§ 4 HSG LSA, Freiheit von Kunst und Wissenschaft, Forschung, Lehre und Studium

§ 4 HSG LSA
Hochschulgesetz des Landes Sachsen-Anhalt (HSG LSA).
Landesrecht Sachsen-Anhalt

Abschnitt 1 – Allgemeine Vorschriften

Titel: Hochschulgesetz des Landes Sachsen-Anhalt (HSG LSA).
Normgeber: Sachsen-Anhalt
Amtliche Abkürzung: HSG LSA
Gliederungs-Nr.: 2211.62
Normtyp: Gesetz

(1) Das Land und die Hochschulen haben zu gewährleisten, dass die Mitglieder der Hochschule die durch Artikel 10 Abs. 3 der Verfassung des Landes Sachsen-Anhalt und Artikel 5 Abs. 3 des Grundgesetzes verbürgten Grundrechte wahrnehmen können.

(2) 1Die Mitglieder und Angehörigen der Hochschule nehmen an der hochschulpolitischen Willensbildung teil. 2Mitglieder der Hochschule sind berechtigt, Einrichtungen der Hochschule für die Teilhabe an der hochschulpolitischen Willensbildung zu nutzen, soweit die Wahrnehmung der übrigen Hochschulaufgaben nicht behindert wird.

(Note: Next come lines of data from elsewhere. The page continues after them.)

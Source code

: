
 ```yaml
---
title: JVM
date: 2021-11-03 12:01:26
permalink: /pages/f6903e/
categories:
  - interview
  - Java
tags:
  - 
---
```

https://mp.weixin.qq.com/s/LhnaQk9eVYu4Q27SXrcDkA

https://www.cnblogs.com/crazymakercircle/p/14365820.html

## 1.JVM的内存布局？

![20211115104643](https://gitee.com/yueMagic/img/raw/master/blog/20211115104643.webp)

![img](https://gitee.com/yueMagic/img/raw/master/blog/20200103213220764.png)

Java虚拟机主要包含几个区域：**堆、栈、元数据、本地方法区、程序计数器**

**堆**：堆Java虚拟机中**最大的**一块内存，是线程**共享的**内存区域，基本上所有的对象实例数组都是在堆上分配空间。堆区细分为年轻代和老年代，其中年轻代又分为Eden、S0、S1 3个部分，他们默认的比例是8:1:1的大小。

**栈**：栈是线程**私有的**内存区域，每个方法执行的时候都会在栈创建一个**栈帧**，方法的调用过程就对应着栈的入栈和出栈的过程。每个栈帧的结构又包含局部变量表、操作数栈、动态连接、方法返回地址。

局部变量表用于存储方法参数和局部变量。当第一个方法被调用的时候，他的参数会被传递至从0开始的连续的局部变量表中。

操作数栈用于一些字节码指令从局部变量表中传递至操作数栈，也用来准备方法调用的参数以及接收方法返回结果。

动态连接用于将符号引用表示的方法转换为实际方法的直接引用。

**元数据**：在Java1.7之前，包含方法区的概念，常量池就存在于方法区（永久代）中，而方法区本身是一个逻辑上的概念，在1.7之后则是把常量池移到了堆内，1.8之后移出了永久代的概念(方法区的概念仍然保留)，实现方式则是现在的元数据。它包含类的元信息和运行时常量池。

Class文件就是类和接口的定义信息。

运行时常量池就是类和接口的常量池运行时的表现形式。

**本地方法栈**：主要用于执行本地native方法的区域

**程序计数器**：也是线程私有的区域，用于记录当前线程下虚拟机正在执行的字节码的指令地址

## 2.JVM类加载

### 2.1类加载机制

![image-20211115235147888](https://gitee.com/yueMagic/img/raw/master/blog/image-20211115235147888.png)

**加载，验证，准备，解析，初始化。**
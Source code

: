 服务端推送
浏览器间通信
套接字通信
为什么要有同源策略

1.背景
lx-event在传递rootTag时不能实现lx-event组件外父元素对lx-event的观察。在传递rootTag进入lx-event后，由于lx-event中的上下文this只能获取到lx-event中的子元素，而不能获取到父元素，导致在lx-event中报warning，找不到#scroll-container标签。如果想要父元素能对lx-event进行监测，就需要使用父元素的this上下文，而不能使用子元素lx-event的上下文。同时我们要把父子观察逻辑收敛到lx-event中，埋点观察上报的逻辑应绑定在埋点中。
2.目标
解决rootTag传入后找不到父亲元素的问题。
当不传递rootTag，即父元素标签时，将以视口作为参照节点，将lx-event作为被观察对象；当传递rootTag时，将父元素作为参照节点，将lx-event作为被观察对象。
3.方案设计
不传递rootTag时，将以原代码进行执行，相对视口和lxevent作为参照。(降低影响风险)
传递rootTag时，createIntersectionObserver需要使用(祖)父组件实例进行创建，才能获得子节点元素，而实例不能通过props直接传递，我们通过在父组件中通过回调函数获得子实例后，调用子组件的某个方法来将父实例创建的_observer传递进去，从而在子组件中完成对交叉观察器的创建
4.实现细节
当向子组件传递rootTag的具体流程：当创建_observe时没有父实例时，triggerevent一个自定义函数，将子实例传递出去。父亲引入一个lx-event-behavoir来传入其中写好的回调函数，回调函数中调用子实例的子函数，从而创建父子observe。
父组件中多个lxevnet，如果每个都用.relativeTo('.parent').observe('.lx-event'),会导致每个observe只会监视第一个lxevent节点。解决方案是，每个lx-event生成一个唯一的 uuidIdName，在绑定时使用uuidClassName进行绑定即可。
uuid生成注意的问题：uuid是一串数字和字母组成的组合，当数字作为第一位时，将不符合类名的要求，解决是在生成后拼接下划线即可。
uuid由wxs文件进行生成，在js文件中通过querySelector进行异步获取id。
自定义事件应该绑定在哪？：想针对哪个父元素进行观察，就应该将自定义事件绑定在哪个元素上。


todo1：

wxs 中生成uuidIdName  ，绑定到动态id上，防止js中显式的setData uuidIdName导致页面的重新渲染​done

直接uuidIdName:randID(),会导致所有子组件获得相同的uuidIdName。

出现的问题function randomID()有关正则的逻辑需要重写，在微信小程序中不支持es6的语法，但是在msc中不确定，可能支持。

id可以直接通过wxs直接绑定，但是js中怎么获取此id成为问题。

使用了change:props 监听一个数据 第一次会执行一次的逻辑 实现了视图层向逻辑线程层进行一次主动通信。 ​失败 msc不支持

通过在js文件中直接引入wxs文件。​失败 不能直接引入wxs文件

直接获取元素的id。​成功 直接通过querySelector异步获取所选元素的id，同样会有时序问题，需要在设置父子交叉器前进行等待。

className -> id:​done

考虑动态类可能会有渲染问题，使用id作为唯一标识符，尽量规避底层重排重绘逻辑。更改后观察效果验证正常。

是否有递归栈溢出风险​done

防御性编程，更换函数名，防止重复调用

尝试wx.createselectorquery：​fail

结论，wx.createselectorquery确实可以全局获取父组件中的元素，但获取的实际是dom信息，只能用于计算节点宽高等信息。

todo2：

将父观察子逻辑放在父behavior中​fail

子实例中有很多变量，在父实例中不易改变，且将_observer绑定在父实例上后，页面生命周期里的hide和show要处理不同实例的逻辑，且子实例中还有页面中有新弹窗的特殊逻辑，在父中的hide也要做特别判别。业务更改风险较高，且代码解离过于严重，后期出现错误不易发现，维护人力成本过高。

(3) 1Die Freiheit der Forschung umfasst insbesondere die wissenschaftliche Fragestellung, Grundsätze der Methodik sowie die Verbreitung und Bewertung des Forschungsergebnisses. 2Entscheidungen der zuständigen Hochschulorgane zur Forschung sind insoweit zulässig, als sie sich auf die Forschungsorganisation, die Förderung und Koordinierung von Forschungsvorhaben und auf die Bildung von Forschungsschwerpunkten beziehen; sie dürfen die Freiheit im Sinne von Satz 1 nicht beeinträchtigen.

(4) 1Die Freiheit der Lehre umfasst im Rahmen der zu erfüllenden Lehraufgaben insbesondere die Abhaltung von Lehrveranstaltungen und deren inhaltliche und methodische Gestaltung sowie das Recht auf Äußerung von wissenschaftlichen und künstlerischen Lehrmeinungen. 2Entscheidungen der zuständigen Hochschulorgane zur Lehre sind insoweit zulässig, als sie sich auf die Organisation des Lehrbetriebs und auf die Aufstellung und Einhaltung von Studien- und Prüfungsordnungen beziehen; sie dürfen die Freiheit im Sinne von Satz 1 nicht beeinträchtigen.

(5) 1Die Freiheit des Studiums umfasst unbeschadet der Studien- und Prüfungsordnungen insbesondere die freie Wahl von Lehrveranstaltungen, das Recht, innerhalb eines Studienganges Schwerpunkte nach eigener Wahl zu bestimmen, sowie die Erarbeitung und Äußerung wissenschaftlicher und künstlerischer Meinungen. 2Entscheidungen der zuständigen Hochschulorgane zum Studium sind nur zulässig, wenn sie sich auf die Organisation und ordnungsgemäße Durchführung des Lehr- und Studienbetriebes und auf die Gewährleistung eines ordnungsgemäßen Studiums beziehen.

(6) Die Wahrnehmung der in den Absätzen 2 bis 5 genannten Rechte ist an die soziale und ökologische Verantwortung gegenüber der Gesellschaft sowie an die Öffentlichkeit ihres Wirkens geknüpft und entbindet nicht von der Rücksicht auf die Rechte anderer und von der Beachtung der Regelungen, die das Zusammenleben an der Hochschule ordnen.

(7) 1Alle an einer Hochschule wissenschaftlich Tätigen sind verpflichtet, die allgemeinen Grundsätze guter wissenschaftlicher Praxis einzuhalten. 2Das Nähere können die Hochschulen durch Satzungen regeln.